Agnieszka Kurant, Post-Fordite, 2019 – aujourd’hui / today. Photo : Mareike Tocha © Mudam Luxembourg.

Intelligences collectives  

Agnieszka Kurant explore la créativité en tant que phénomène collectif, défiant le mythe moderne de l’individualité de l’auteur. Ses œuvres traduisent l’idée que tout ce qui existe résulte des agentivités enchevêtrées d’intelligences collectives. Les paradigmes de l’individualisme et de l’autonomie personnelle, bien utiles à l’idéologie néolibérale, sont alors bouleversés en faveur des personnalités collectives et des subjectivités polyphoniques – c’est-à-dire plurielles et hybrides – convoquées par l’artiste. Dans sa pratique artistique, on retrouve des références aux notions d’émergence (Humberto Maturana et Francisco Varela), de plasticité (Catherine Malabou), d’intra-action (Karen Barad), de posthumain (Rosi Braidotti) ou d’écologie de l’esprit (Gregory Bateson).  

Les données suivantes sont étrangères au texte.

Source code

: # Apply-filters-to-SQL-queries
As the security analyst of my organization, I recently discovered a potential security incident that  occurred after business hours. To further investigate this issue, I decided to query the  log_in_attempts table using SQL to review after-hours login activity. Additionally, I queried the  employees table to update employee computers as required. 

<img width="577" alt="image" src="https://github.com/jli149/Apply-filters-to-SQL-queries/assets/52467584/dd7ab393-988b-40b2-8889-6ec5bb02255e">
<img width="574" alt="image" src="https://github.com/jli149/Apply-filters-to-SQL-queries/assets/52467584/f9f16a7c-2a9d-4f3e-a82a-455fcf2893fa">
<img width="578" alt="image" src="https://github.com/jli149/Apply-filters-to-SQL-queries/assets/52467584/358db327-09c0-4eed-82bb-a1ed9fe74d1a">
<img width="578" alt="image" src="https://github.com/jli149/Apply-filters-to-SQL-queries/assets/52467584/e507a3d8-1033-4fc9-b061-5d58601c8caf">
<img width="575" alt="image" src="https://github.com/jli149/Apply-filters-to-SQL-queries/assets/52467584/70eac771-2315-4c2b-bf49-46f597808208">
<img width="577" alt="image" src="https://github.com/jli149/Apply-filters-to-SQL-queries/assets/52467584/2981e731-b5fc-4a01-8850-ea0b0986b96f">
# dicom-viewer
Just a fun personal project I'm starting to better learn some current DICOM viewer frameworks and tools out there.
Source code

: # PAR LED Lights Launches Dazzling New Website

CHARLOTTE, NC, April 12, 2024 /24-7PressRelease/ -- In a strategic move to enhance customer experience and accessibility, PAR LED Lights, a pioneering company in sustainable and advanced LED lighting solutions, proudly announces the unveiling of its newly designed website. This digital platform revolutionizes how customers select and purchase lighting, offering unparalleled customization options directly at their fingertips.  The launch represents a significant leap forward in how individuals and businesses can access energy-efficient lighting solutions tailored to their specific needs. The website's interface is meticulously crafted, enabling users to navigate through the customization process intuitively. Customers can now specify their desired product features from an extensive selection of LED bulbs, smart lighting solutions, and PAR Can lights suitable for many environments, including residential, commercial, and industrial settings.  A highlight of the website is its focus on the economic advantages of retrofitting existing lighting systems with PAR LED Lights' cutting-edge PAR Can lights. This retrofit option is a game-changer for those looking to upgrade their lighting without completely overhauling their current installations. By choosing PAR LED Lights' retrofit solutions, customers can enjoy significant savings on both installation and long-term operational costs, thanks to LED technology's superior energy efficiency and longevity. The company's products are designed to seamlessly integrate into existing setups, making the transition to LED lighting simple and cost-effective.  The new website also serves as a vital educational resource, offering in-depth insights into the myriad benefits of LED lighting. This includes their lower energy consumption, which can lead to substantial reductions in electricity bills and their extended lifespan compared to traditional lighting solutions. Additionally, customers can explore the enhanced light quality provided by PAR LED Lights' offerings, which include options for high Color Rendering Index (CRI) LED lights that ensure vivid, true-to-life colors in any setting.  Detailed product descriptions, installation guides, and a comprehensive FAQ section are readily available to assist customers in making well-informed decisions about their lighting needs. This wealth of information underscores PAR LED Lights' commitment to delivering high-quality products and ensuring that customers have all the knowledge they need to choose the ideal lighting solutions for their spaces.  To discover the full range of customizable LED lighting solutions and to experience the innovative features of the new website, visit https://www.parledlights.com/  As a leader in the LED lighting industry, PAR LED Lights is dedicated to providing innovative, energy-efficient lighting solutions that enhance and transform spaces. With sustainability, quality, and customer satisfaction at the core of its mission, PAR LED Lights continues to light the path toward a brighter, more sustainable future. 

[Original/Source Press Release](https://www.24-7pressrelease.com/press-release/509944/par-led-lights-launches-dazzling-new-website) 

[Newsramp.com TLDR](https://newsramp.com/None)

Dans ses œuvres, Kurant crée des conditions ou des paramètres afin que des formes imprévisibles puissent émerger ou se cristalliser à partir d’une multitude d’organismes. Pour créer les sculptures de la série A.A.I. (2014-2017), l’artiste mobilise par exemple l’organisation sociale des colonies de termites. Des empreintes négatives en zinc, coulées dans des habitats abandonnés, révèlent la spécificité et la complexité des systèmes internes de ces colonies, composées par des milliers de spécimens. L’œuvre interroge la notion d’auteur individuel, mais aussi le rôle des travailleur·euses inconscient·es – qu’iels soient termites ou humain·es – dans un système exploitant l’intelligence collective pour générer du profit. Le titre fait justement référence à l’Artificial Artificial Intelligence, concept introduit pour décrire l’emploi des milliers de travailleur·euses fantômes par des plateformes de crowdsourcing.  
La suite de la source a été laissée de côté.